The fact that Sen. Burr’s proposal is a watered down version of Obamacare is not its most entertaining feature. Partisan opponents of the Affordable Care Act have spent several years introducing alternatives to health reform that are just less workable variations of the law the nation has spent the past three years implementing.

What is most entertaining about Sen. Burr’s new proposal is what it says about prevention. Although the Affordable Care Act is one of the largest, most comprehensive investments ever made in prevention, it was not enough for Sen. Burr. In debates and news interviews he constantly harped on the lack of investment in prevention as the primary driver of his opposition to the ACA. In fact, he introduced an ACA alternative in 2009 called the Patients’ Choice Act. Title I of that act is “Investing in Prevention”. Prevention, after all, is the key.

What, then, does this new proposal, called “The Patient Choice, Affordability, Responsibility, and Empowerment Act,” have to say about prevention? Nothing, nothing at all. In the detailed summary of the bill there is no mention of prevention. So, Sen. Burr is now proposing that we throw away a unprecedented, large-scale prevention effort currently underway and replace it with nothing.

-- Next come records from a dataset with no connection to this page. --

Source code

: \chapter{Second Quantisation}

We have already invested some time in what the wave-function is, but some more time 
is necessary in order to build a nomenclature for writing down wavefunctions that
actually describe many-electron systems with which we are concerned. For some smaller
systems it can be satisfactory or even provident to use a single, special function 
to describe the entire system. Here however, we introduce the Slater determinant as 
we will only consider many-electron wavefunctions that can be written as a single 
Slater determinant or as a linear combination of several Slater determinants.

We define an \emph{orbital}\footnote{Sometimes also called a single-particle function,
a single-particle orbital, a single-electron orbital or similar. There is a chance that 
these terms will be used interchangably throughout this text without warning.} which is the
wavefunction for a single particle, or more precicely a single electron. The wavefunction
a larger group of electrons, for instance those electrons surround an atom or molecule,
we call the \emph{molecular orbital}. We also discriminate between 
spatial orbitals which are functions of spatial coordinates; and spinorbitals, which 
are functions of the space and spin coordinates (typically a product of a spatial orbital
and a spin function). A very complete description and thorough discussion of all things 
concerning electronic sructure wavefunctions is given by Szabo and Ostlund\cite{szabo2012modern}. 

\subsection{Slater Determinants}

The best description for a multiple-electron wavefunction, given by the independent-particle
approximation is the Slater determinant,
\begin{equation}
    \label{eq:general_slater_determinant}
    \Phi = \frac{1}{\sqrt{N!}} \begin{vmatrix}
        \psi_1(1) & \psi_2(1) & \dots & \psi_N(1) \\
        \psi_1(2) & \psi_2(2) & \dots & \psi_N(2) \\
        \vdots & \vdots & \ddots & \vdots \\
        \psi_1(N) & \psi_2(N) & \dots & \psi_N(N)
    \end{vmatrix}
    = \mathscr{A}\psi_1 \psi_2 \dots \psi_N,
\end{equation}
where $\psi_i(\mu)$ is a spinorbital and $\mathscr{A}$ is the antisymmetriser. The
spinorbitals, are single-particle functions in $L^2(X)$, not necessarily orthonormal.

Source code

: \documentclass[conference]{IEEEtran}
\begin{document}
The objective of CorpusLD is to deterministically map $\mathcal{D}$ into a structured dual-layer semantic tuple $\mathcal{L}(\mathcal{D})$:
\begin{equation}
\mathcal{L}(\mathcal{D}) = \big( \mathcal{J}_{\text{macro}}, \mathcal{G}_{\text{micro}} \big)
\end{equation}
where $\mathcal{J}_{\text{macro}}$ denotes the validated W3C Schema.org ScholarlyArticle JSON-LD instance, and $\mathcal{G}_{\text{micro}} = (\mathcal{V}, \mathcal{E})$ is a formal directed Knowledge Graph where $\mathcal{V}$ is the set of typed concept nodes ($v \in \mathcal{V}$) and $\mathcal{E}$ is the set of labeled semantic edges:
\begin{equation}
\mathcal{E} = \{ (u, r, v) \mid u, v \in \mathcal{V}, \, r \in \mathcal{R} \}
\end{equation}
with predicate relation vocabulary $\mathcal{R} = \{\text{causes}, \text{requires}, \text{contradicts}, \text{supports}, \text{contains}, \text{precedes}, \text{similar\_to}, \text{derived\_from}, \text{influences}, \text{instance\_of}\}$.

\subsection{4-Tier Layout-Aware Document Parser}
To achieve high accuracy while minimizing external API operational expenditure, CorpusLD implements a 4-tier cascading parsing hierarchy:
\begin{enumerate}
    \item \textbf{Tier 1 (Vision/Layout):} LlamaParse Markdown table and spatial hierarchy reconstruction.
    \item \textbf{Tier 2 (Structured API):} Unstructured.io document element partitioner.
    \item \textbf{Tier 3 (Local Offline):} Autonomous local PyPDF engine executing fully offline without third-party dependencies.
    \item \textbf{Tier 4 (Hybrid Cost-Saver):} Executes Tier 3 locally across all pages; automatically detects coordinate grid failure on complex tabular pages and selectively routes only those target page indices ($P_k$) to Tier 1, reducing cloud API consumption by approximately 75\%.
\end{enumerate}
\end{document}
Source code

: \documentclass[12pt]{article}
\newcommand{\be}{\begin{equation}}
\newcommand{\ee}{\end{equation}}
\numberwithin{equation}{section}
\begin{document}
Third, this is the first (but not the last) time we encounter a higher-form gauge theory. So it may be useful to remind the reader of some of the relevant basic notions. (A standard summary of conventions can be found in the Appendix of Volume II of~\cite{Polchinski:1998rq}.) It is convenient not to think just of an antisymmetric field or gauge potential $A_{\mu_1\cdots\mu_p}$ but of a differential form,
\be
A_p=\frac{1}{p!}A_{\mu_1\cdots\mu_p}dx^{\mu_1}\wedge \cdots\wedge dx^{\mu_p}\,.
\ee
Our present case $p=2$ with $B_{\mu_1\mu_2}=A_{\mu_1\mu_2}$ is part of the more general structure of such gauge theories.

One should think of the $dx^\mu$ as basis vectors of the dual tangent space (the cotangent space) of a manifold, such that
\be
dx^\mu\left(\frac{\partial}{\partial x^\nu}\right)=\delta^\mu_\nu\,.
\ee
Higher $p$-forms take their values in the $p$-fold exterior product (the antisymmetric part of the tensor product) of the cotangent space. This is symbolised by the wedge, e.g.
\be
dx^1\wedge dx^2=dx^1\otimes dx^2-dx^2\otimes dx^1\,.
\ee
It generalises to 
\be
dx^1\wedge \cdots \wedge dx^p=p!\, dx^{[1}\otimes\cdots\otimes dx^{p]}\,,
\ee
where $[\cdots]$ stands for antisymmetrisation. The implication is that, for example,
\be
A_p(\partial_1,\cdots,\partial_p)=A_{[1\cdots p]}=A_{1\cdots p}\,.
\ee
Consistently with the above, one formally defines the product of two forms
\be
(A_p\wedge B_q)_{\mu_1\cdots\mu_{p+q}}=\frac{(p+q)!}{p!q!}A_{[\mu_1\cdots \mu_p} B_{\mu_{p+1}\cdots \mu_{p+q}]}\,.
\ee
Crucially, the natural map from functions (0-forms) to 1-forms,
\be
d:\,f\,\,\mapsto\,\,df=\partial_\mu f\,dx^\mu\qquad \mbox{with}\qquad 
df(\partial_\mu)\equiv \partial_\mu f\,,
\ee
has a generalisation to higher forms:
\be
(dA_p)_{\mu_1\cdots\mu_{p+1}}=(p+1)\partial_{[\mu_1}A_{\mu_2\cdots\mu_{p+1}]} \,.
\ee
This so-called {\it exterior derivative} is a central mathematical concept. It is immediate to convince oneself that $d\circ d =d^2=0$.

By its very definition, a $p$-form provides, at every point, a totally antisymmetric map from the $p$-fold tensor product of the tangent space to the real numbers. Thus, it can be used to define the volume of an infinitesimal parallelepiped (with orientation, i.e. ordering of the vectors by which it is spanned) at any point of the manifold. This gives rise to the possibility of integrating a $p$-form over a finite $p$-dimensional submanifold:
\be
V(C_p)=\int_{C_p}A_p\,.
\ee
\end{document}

It’s easy enough to laugh off these public relations stunts. Even Sen. Burr has admitted that repeal is unlikely. It’s even less likely now that millions of people are enrolled in ACA plans and are receiving tax credits. But it’s sad that this is what passes for legislating nowadays. There are things that need fixing in health reform. Legislators should get to work and stop trying to strip away protections for American consumers.